Capacitors, printed-circuit boards, and semiconductor switching devices are the weakest elements of power electronic systems [2]. The failure of insulated-gate bipolar transistors (IGBTs) in power electronics converters is then of major importance and it has been largely studied, such as in [6,7], where the existing methods to handle the failure and achieve fault-tolerant operation are also reviewed. Faults that occur on the switching devices can be classified into short- and open-circuit faults [8]. Short-circuit fault results in a short-circuit at the DC-link capacitor and it would lead to a shut down of the system. However, short-circuit can be detected by the switch control driver and it has become a standard feature of commercial drivers in order to prevent a shoot-through fault during short-circuit faults by suppressing the switching control drive signals to the healthy switching device on the same leg [8]. Short-circuit faults then result in an open-circuit on the leg. On the other hand, open-circuit faults cannot be detected by the driver, and an additional circuit is required in order to obtain open-circuit fault-tolerant operation [9].

Many fault-tolerant techniques have been proposed in the literature, as reviewed in [10]. Fault-tolerant solutions are always based on hardware redundancy and associated control strategies [10]. They can be classified between switch-level, leg-level, module-level, and system-level solutions, depending on the type of hardware redundancy [10], with the redundant-leg topology being considered to be the optimal compromise between system cost, performance, and reliability [10]. Leg-redundant fault-tolerant solutions have been largely proposed in the case of three-phase inverters [11,12] and single-phase DC-AC converters [13]. Other studies have focused on leg-redundant fault-tolerant operation of DC-DC converters, such as [14,15]. In [16], fault detection and identification for both DC-DC and DC-AC converters are proposed, but without fault-tolerant operation.

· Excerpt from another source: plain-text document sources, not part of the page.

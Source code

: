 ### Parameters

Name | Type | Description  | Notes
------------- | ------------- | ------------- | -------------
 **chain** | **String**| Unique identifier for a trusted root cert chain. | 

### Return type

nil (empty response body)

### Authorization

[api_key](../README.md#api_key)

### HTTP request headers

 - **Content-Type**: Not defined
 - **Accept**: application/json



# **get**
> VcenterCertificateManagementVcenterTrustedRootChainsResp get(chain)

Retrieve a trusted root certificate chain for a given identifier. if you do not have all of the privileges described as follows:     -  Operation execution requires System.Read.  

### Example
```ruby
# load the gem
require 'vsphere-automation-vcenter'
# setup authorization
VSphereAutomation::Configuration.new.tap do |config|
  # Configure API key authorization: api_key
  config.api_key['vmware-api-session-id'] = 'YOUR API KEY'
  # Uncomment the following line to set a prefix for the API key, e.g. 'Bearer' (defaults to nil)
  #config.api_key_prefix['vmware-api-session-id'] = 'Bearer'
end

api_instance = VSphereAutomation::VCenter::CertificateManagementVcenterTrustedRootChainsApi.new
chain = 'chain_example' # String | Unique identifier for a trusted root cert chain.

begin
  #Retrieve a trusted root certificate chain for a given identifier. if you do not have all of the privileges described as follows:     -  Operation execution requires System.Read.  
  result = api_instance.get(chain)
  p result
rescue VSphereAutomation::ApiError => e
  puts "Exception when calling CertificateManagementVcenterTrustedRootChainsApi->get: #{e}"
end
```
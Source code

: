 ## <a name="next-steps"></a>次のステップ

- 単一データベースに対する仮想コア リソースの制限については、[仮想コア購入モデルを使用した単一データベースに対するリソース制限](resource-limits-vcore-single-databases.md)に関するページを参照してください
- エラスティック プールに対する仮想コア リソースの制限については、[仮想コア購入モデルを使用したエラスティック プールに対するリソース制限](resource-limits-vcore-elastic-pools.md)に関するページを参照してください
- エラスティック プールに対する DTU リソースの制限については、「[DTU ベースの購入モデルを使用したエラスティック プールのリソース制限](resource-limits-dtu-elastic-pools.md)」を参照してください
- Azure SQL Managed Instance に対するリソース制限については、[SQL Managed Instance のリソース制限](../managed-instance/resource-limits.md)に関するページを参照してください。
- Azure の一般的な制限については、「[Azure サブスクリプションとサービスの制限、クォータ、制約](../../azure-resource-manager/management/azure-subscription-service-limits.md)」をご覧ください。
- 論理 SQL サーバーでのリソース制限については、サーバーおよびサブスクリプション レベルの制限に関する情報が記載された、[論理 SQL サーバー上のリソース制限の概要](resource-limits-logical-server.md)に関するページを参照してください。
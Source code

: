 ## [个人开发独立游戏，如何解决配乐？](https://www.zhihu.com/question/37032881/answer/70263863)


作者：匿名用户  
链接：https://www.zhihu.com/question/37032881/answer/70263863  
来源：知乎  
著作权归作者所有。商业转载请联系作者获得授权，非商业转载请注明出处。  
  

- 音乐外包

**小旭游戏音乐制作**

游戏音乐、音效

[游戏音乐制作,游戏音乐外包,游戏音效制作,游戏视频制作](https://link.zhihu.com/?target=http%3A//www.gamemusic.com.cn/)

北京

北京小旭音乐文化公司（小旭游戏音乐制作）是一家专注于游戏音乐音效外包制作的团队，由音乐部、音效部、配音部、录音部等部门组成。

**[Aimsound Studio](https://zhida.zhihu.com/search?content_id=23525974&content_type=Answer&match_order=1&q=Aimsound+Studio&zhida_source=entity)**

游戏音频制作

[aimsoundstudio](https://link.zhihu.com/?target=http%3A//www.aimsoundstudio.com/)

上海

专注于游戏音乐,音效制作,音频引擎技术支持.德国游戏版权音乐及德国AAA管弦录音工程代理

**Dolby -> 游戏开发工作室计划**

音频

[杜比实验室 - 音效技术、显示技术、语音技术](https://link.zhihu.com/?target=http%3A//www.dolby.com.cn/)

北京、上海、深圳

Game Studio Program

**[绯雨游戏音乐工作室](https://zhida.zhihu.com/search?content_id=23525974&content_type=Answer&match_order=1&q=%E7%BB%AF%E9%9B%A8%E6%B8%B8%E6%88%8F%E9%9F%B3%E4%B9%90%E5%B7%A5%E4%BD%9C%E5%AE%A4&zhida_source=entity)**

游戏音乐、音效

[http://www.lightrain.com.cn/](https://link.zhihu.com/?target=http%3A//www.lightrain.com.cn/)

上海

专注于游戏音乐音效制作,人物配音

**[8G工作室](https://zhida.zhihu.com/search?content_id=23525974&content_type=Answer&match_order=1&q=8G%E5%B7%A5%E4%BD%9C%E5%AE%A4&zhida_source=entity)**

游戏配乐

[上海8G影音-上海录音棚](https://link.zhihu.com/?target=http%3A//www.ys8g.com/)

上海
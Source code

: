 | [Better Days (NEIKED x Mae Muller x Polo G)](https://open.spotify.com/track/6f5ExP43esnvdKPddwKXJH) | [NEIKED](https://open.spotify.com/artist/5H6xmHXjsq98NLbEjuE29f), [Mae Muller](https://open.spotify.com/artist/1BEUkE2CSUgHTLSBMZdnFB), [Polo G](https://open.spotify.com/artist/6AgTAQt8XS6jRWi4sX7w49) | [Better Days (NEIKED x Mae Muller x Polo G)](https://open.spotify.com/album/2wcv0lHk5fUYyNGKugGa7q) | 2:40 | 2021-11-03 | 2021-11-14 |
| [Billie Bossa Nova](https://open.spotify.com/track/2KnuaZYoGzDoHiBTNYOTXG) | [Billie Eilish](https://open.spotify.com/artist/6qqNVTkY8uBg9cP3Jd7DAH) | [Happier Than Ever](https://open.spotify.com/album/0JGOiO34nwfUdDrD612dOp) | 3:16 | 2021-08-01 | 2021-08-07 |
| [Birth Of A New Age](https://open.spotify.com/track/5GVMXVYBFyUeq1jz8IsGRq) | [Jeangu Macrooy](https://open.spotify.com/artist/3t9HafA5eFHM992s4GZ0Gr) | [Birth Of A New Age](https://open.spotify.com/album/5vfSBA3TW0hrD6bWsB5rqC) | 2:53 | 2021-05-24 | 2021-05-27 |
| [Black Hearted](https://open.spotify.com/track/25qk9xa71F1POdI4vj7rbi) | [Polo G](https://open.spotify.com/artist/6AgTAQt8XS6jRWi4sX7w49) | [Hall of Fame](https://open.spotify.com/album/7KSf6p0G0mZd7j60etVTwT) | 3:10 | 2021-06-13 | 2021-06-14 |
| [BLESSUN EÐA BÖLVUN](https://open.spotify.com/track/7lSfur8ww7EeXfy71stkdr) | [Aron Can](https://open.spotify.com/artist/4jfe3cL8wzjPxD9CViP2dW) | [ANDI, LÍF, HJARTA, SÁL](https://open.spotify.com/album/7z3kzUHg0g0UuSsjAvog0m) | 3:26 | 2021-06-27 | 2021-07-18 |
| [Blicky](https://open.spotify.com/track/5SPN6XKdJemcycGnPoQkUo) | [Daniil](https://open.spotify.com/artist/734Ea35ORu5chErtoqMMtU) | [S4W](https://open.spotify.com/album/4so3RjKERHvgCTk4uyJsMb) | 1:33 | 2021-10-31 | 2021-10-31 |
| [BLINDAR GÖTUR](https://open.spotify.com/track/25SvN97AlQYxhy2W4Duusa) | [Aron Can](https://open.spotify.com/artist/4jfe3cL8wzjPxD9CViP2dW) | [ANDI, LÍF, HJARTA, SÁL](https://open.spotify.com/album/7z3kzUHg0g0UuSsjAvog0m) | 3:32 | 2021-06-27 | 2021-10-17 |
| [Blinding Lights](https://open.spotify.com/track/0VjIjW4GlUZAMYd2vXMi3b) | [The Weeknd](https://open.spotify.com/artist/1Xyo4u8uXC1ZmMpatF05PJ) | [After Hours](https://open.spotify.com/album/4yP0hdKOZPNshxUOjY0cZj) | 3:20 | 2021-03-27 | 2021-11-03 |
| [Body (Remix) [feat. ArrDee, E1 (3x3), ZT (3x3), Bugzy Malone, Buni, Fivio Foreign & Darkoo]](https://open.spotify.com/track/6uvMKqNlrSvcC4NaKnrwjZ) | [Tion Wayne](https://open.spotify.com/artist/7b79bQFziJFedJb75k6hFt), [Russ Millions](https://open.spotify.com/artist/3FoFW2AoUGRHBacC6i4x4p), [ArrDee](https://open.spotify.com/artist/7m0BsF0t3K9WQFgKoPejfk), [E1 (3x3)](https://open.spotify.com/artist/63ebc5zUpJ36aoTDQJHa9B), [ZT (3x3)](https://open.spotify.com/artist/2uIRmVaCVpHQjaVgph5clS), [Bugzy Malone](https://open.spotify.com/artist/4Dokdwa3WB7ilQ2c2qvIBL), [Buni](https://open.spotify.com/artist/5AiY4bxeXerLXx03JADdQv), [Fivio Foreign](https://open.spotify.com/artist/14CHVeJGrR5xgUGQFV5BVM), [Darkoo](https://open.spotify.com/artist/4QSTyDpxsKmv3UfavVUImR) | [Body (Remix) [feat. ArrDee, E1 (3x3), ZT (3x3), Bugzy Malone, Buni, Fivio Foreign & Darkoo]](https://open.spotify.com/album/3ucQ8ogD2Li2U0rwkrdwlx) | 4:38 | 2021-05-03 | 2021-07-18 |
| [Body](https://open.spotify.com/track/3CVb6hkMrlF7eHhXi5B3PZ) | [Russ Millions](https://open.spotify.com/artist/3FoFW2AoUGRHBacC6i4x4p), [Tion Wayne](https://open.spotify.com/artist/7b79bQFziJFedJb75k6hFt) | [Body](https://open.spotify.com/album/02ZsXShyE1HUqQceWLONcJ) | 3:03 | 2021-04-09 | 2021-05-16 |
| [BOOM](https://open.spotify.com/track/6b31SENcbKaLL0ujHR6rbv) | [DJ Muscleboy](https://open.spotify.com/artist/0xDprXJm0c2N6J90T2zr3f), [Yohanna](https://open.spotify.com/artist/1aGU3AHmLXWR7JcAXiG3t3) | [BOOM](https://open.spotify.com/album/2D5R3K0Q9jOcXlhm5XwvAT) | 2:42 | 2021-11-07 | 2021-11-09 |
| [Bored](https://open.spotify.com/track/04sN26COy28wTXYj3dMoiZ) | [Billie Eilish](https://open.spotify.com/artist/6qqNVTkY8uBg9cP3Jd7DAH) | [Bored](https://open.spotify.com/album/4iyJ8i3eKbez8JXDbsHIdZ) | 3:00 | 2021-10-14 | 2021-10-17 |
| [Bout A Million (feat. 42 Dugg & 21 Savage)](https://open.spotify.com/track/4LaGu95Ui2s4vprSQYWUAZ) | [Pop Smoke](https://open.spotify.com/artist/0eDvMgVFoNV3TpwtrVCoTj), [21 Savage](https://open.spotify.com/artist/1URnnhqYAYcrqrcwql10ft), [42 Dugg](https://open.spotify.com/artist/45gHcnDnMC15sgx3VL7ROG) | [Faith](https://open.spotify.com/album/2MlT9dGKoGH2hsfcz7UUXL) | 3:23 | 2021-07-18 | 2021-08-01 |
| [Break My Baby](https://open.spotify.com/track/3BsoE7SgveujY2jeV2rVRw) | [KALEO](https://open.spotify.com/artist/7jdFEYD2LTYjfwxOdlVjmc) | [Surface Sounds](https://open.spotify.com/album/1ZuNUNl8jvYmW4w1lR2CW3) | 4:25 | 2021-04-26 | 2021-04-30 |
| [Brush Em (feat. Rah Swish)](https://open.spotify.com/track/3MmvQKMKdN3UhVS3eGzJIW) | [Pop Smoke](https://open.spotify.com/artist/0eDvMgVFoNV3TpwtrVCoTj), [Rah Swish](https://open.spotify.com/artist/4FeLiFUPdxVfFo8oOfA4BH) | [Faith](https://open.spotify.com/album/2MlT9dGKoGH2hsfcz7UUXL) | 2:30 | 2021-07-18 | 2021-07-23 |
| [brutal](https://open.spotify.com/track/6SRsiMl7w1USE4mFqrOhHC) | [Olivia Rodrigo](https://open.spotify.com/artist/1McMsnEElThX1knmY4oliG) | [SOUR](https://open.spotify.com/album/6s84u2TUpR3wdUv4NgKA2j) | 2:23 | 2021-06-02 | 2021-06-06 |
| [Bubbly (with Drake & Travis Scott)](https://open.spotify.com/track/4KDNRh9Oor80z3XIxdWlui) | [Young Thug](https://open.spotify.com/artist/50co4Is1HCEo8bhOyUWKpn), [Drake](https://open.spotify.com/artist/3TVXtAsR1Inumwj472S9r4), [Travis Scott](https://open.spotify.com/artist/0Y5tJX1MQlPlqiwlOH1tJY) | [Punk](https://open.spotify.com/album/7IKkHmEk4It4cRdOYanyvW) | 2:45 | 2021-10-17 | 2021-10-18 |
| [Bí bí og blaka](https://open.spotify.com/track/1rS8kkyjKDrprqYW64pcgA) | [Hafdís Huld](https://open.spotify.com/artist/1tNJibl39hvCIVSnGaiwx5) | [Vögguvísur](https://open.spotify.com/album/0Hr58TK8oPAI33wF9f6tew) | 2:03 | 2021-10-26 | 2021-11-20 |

In this paper, a fault-tolerant PV multistring inverter is proposed. It consists of a conventional two-stage DC-AC PV multistring converter with the introduction of a single redundant switching leg. The redundant leg can be used for reconfiguring the system and replacing a faulty leg, either on the DC-DC and DC-AC converter stages. The proposed converter can then continue operating in case of failure of one switching device of the system. This paper provides a reliability assessment of the proposed converter and compares it with the conventional non-redundant converter, in order to quantify the interest of introducing one additional leg.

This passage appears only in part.